A 4-year-old girl presented to an outside hospital for an elective tooth extraction secondary to dental caries. At the time of anesthesia induction on the day of surgical extraction, the patient was noted to have a blood pressure of 180/70 mm Hg and a pulse of 120/min. Notably, a blood pressure of 88/60 mm Hg and a heart rate of 60/min had been documented during the patient’s physical examination performed 9 days before surgery by her primary care physician. Similarly, a blood pressure of 82/50 mm Hg and a pulse of 66/min were documented on the anesthesia preoperative note on the day of surgery.

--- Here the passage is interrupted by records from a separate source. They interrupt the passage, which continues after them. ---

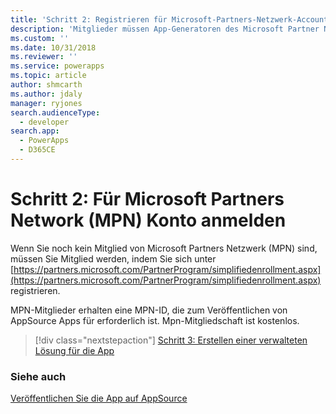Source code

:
 ```yaml
---
title: 'Schritt 2: Registrieren für Microsoft-Partners-Netzwerk-Account (Common Data Service for Apps) | Microsoft Docs'
description: 'Mitglieder müssen App-Generatoren des Microsoft Partner Network (MPN), werden, um auf AppSource Apps zu veröffentlichen.'
ms.custom: ''
ms.date: 10/31/2018
ms.reviewer: ''
ms.service: powerapps
ms.topic: article
author: shmcarth
ms.author: jdaly
manager: ryjones
search.audienceType:
  - developer
search.app:
  - PowerApps
  - D365CE
---
```

# <a name="step-2-register-for-microsoft-partner-network-account"></a>Schritt 2: Für Microsoft Partners Network (MPN) Konto anmelden

Wenn Sie noch kein Mitglied von Microsoft Partners Netzwerk (MPN) sind, müssen Sie Mitglied werden, indem Sie sich unter [https://partners.microsoft.com/PartnerProgram/simplifiedenrollment.aspx](https://partners.microsoft.com/PartnerProgram/simplifiedenrollment.aspx) registrieren.

MPN-Mitglieder erhalten eine MPN-ID, die zum Veröffentlichen von AppSource Apps für erforderlich ist. Mpn-Mitgliedschaft ist kostenlos.

> [!div class="nextstepaction"]
> [Schritt 3: Erstellen einer verwalteten Lösung für die App](create-solution-app-appsource.md)

### <a name="see-also"></a>Siehe auch 

[Veröffentlichen Sie die App auf AppSource](publish-app-appsource.md)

Induction of anesthesia began with administration of inhaled sevoflurane. Fifteen minutes after induction, the blood pressure was noted to have decreased to 160/65 mm Hg. The blood pressure continued to decrease throughout the procedure with a measurement of 130/50mm Hg 30 minutes after induction.
The procedure continued for 4 hours with measurements in the range of 120 to 130/50 to 60 mm Hg. After the procedure, the patient was extubated and taken to the recovery room where the blood pressure was noted to be 201/125 mm Hg and the heart rate was 120/min. The patient was observed to be somnolent but was able to open her eyes to voice. Hydralazine 5 mg intravenously (IV) was given for a blood pressure of 195/110 mm Hg after 30 minutes of persistent hypertension. Next, labetalol 5 mg IV was given after 5minutes for a blood pressure of 182/118 mm Hg.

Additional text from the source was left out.